By ecoRI News staff
Hundred Acre Cove, bordered by Barrington and East Providence, R.I., and Seekonk, Mass., has been closed to shellfishing since the 1990s because of bacterial pollution, but Save The Bay and partners are working to solve this longtime problem.
With the support of a $132,000 grant from Restore America’s Estuaries and the Environmental Protection Agency, via the Southeast New England Watershed Grant Program, and through partnerships with the Rhode Island Department of Environmental Management, the Narragansett Bay Estuary Program, the city of East Providence, the town of Barrington, and the town of Seekonk, Save The Bay is leading the development of a comprehensive water quality restoration plan for Hundred Acre Cove.
The project was presented last month in California at the 9th National Summit on Coastal and Estuarine Restoration and Management.
“We’ve seen significant improvements in the overall water quality of Narragansett Bay, particularly over the past two decades,” said Kate McPherson, Save The Bay’s riverkeeper. “But just as important are the streams, rivers, and coves that feed the bay and serve as valuable spawning grounds and habitat for plants and animals, as well as recreational and commercial opportunities that draw people to the area.”
During the next three years, Save The Bay and its partners will review existing data, conduct a conditions assessment, and develop and implement an action plan. The plan will include a prioritized set of restoration, communication, policy, and regulatory actions that, when taken together, should improve the water quality in Hundred Acre Cove, according to Save The Bay.
Since 1990, Barrington’s population has grown along the eastern side of Hundred Acre Cove. Correlatively, the cove has also seen an increase in recreational use, from rowing to recreational fishing. Unfortunately, users of the cove are often unaware of its chronic water pollution problems.

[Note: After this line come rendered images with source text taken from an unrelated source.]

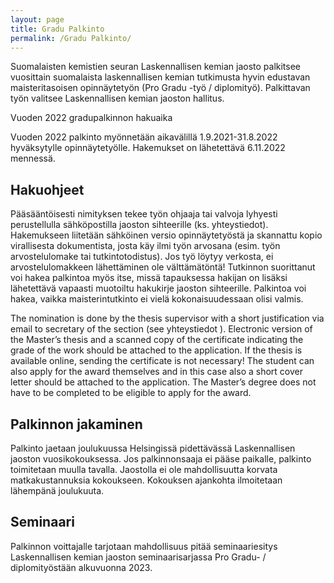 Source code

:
 ```yaml
---
layout: page
title: Gradu Palkinto
permalink: /Gradu Palkinto/
---
```


Suomalaisten kemistien seuran Laskennallisen kemian jaosto palkitsee vuosittain suomalaista laskennallisen kemian tutkimusta hyvin edustavan maisteritasoisen opinnäytetyön (Pro Gradu -työ / diplomityö). Palkittavan työn valitsee Laskennallisen kemian jaoston hallitus.

Vuoden 2022 gradupalkinnon hakuaika

Vuoden 2022 palkinto myönnetään aikavälillä 1.9.2021-31.8.2022 hyväksytylle opinnäytetyölle. Hakemukset on lähetettävä 6.11.2022 mennessä.

## Hakuohjeet

Pääsääntöisesti nimityksen tekee työn ohjaaja tai valvoja lyhyesti perustellulla sähköpostilla jaoston sihteerille (ks. yhteystiedot). Hakemukseen liitetään sähköinen versio opinnäytetyöstä ja skannattu kopio virallisesta dokumentista, josta käy ilmi työn arvosana (esim. työn arvostelulomake tai tutkintotodistus). Jos työ löytyy verkosta, ei arvostelulomakkeen lähettäminen ole välttämätöntä! Tutkinnon suorittanut voi hakea palkintoa myös itse, missä tapauksessa hakijan on lisäksi lähetettävä vapaasti muotoiltu hakukirje jaoston sihteerille. Palkintoa voi hakea, vaikka maisterintutkinto ei vielä kokonaisuudessaan olisi valmis.

The nomination is done by the thesis supervisor with a short justification via email to secretary of the section (see yhteystiedot ). Electronic version of the Master’s thesis and a scanned copy of the certificate indicating the grade of the work should be attached to the application. If the thesis is available online, sending the certificate is not necessary! The student can also apply for the award themselves and in this case also a short cover letter should be attached to the application. The Master’s degree does not have to be completed to be eligible to apply for the award.

## Palkinnon jakaminen

Palkinto jaetaan joulukuussa Helsingissä pidettävässä Laskennallisen jaoston vuosikokouksessa. Jos palkinnonsaaja ei pääse paikalle, palkinto toimitetaan muulla tavalla. Jaostolla ei ole mahdollisuutta korvata matkakustannuksia kokoukseen. Kokouksen ajankohta ilmoitetaan lähempänä joulukuuta.

## Seminaari

Palkinnon voittajalle tarjotaan mahdollisuus pitää seminaariesitys Laskennallisen kemian jaoston seminaarisarjassa Pro Gradu- / diplomityöstään alkuvuonna 2023.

While numerous federal, state, and local entities have monitored Hundred Acre Cove, gathered information on pollution sources, and identified potential corrective actions, actions to date haven’t led to meaningful improvement. Studies and reports provide important data and recommendations, but to date solutions have been difficult to achieve for numerous reasons.

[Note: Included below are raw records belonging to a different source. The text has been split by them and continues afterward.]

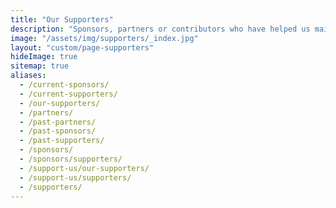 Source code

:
 ```yaml
---
title: "Our Supporters"
description: "Sponsors, partners or contributors who have helped us maintain the largest Latinx in Tech community. ✨"
image: "/assets/img/supporters/_index.jpg"
layout: "custom/page-supporters"
hideImage: true
sitemap: true
aliases:
  - /current-sponsors/
  - /current-supporters/
  - /our-supporters/
  - /partners/
  - /past-partners/
  - /past-sponsors/
  - /past-supporters/
  - /sponsors/
  - /sponsors/supporters/
  - /support-us/our-supporters/
  - /support-us/supporters/
  - /supporters/
---
```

“For Hundred Acre Cove, there are many identified and unidentified sources of pollution spread between two states and three municipalities. Staff capacity and funding are always issues,” said Mike Jarbeau, Save The Bay’s baykeeper. “This project will allow Save The Bay staff to take a holistic look at the watershed and provide communities with actionable, prioritized solutions and assist with implementation.”

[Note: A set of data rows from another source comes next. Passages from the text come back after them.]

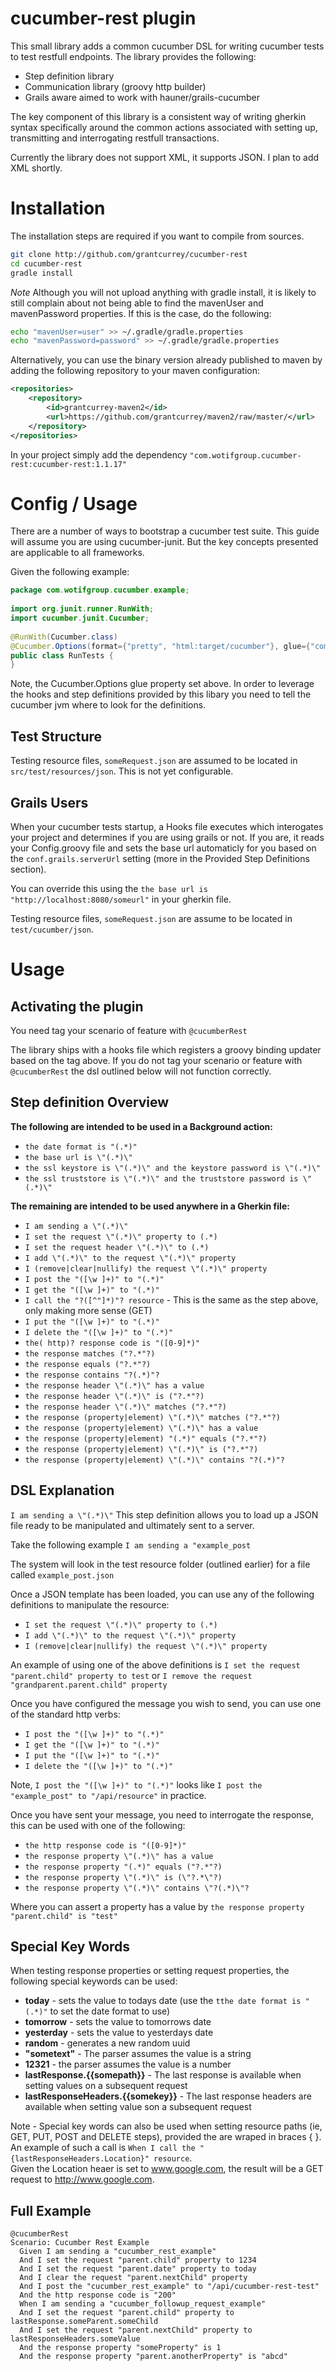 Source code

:cucumber-rest plugin
======================

This small library adds a common cucumber DSL for writing cucumber tests to test restfull endpoints.  The library
provides the following:

* Step definition library
* Communication library (groovy http builder)
* Grails aware aimed to work with hauner/grails-cucumber

The key component of this library is a consistent way of writing gherkin syntax specifically around the common actions
associated with setting up, transmitting and interrogating restfull transactions.

Currently the library does not support XML, it supports JSON.  I plan to add XML shortly.

Installation 
=============

The installation steps are required if you want to compile from sources.

```bash
git clone http://github.com/grantcurrey/cucumber-rest
cd cucumber-rest
gradle install
```

_Note_
Although you will not upload anything with gradle install, it is likely to still complain about not being able to find
the mavenUser and mavenPassword properties.  If this is the case, do the following:

```bash
echo "mavenUser=user" >> ~/.gradle/gradle.properties
echo "mavenPassword=password" >> ~/.gradle/gradle.properties
```

Alternatively, you can use the binary version already published to maven by adding the following repository to your
maven configuration:

```xml
<repositories>
    <repository>
        <id>grantcurrey-maven2</id>
        <url>https://github.com/grantcurrey/maven2/raw/master/</url>
    </repository>
</repositories>
```

In your project simply add the dependency ```"com.wotifgroup.cucumber-rest:cucumber-rest:1.1.17"```

Config / Usage
===============

There are a number of ways to bootstrap a cucumber test suite. This guide will assume you are using cucumber-junit.  But
the key concepts presented are applicable to all frameworks.

Given the following example:

```java
package com.wotifgroup.cucumber.example;
 
import org.junit.runner.RunWith;
import cucumber.junit.Cucumber;
 
@RunWith(Cucumber.class)
@Cucumber.Options(format={"pretty", "html:target/cucumber"}, glue={"com.wotifgroup.cucumber.jsonglue"})
public class RunTests {
}
```

Note, the Cucumber.Options glue property set above.  In order to leverage the hooks and step definitions provided by
this libary you need to tell the cucumber jvm where to look for the definitions.

Test Structure
---------------

Testing resource files, ```someRequest.json``` are assumed to be located in ```src/test/resources/json```.  This is not
yet configurable.

Grails Users
------------

When your cucumber tests startup, a Hooks file executes which interogates your project and determines if you are 
using grails or not.  If you are, it reads your Config.groovy file and sets the base url automaticly for you based on
the ```conf.grails.serverUrl``` setting (more in the Provided Step Definitions section).  

You can override this using the ```the base url is "http://localhost:8080/someurl"``` in your gherkin file.

Testing resource files, ```someRequest.json``` are assume to be located in ```test/cucumber/json```.  

Usage
======

Activating the plugin
------------------------

You need tag your scenario of feature with ```@cucumberRest```

The library ships with a hooks file which registers a groovy binding updater based on the tag above.  If you do not
tag your scenario or feature with ```@cucumberRest``` the dsl outlined below will not function correctly.


Step definition Overview
-------------------------

**The following are intended to be used in a Background action:**

- ```the date format is "(.*)"```
- ```the base url is \"(.*)\"```
- ```the ssl keystore is \"(.*)\" and the keystore password is \"(.*)\"```
- ```the ssl truststore is \"(.*)\" and the truststore password is \"(.*)\"```

**The remaining are intended to be used anywhere in a Gherkin file:**

- ```I am sending a \"(.*)\"```
- ```I set the request \"(.*)\" property to (.*)```
- ```I set the request header \"(.*)\" to (.*)```
- ```I add \"(.*)\" to the request \"(.*)\" property```
- ```I (remove|clear|nullify) the request \"(.*)\" property```
- ```I post the "([\w ]+)" to "(.*)"```
- ```I get the "([\w ]+)" to "(.*)"```
- ```I call the "?([^"]*)"? resource``` - This is the same as the step above, only making more sense (GET)
- ```I put the "([\w ]+)" to "(.*)"```
- ```I delete the "([\w ]+)" to "(.*)"```
- ```the( http)? response code is "([0-9]*)"```
- ```the response matches ("?.*"?)```
- ```the response equals ("?.*"?)```
- ```the response contains "?(.*)"?``` 
- ```the response header \"(.*)\" has a value```
- ```the response header \"(.*)\" is ("?.*"?)```
- ```the response header \"(.*)\" matches ("?.*"?)```
- ```the response (property|element) \"(.*)\" matches ("?.*"?)```
- ```the response (property|element) \"(.*)\" has a value```
- ```the response (property|element) "(.*)" equals ("?.*"?)```
- ```the response (property|element) \"(.*)\" is ("?.*"?)```
- ```the response (property|element) \"(.*)\" contains "?(.*)"?```

DSL Explanation
-----------------

```I am sending a \"(.*)\"``` This step definition allows you to load up a JSON file ready to be manipulated and ultimately sent to a server.

Take the following example ```I am sending a "example_post```

The system will look in the test resource folder (outlined earlier) for a file called ```example_post.json```

Once a JSON template has been loaded, you can use any of the following definitions to manipulate the resource:

- ```I set the request \"(.*)\" property to (.*)```
- ```I add \"(.*)\" to the request \"(.*)\" property```
- ```I (remove|clear|nullify) the request \"(.*)\" property```

An example of using one of the above definitions is ```I set the request "parent.child" property to test``` or
```I remove the request "grandparent.parent.child" property```

Once you have configured the message you wish to send, you can use one of the standard http verbs:

- ```I post the "([\w ]+)" to "(.*)"```
- ```I get the "([\w ]+)" to "(.*)"```
- ```I put the "([\w ]+)" to "(.*)"```
- ```I delete the "([\w ]+)" to "(.*)"```

Note, ```I post the "([\w ]+)" to "(.*)"``` looks like ```I post the "example_post" to "/api/resource"``` in practice.

Once you have sent your message, you need to interrogate the response, this can be used with one of the following:

- ```the http response code is "([0-9]*)"```
- ```the response property \"(.*)\" has a value```
- ```the response property "(.*)" equals ("?.*"?)```
- ```the response property \"(.*)\" is (\"?.*\"?)```
- ```the response property \"(.*)\" contains \"?(.*)\"?```

Where you can assert a property has a value by ```the response property "parent.child" is "test"```

Special Key Words
------------------
When testing response properties or setting request properties, the following special keywords can be used:

- **today** - sets the value to todays date (use the ```tthe date format is "(.*)"``` to set the date format to use)
- **tomorrow** - sets the value to tomorrows date
- **yesterday** - sets the value to yesterdays date
- **random** - generates a new random uuid
- **"sometext"** - The parser assumes the value is a string
- **12321** - the parser assumes the value is a number
- **lastResponse.{{somepath}}** - The last response is available when setting values on a subsequent request
- **lastResponseHeaders.{{somekey}}** - The last response headers are available when setting value son a subsequent request

Note - Special key words can also be used when setting resource paths (ie, GET, PUT, POST and DELETE steps), provided
the are wraped in braces { }.  An example of such a call is ```When I call the "{lastResponseHeaders.Location}" resource```.  
Given the Location heaer is set to www.google.com, the result will be a GET request to http://www.google.com.

Full Example
-------------

```gherkin
@cucumberRest
Scenario: Cucumber Rest Example
  Given I am sending a "cucumber_rest_example"
  And I set the request "parent.child" property to 1234
  And I set the request "parent.date" property to today
  And I clear the request "parent.nextChild" property
  And I post the "cucumber_rest_example" to "/api/cucumber-rest-test"
  And the http response code is "200"
  When I am sending a "cucumber_followup_request_example"
  And I set the request "parent.child" property to lastResponse.someParent.someChild
  And I set the request "parent.nextChild" property to lastResponseHeaders.someValue
  And the response property "someProperty" is 1
  And the response property "parent.anotherProperty" is "abcd"
```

Hundred Acre Cove is a square-mile waterbody within the bi-state Barrington River-Warren River sub-watershed and is a critical estuarine habitat for fish, shellfish, crustaceans, birds, and other animals.
The Barrington River is fed by the Runnins River, which marks the Rhode Island-Massachusetts line as it meanders north along the Wampanoag Trail, behind the highly developed U.S. Route 6 commercial district, and under Interstate 195 at U.S. Route 44.
The Runnins River has historically held some of the highest bacteria levels in the watershed and is of particular interest in the project.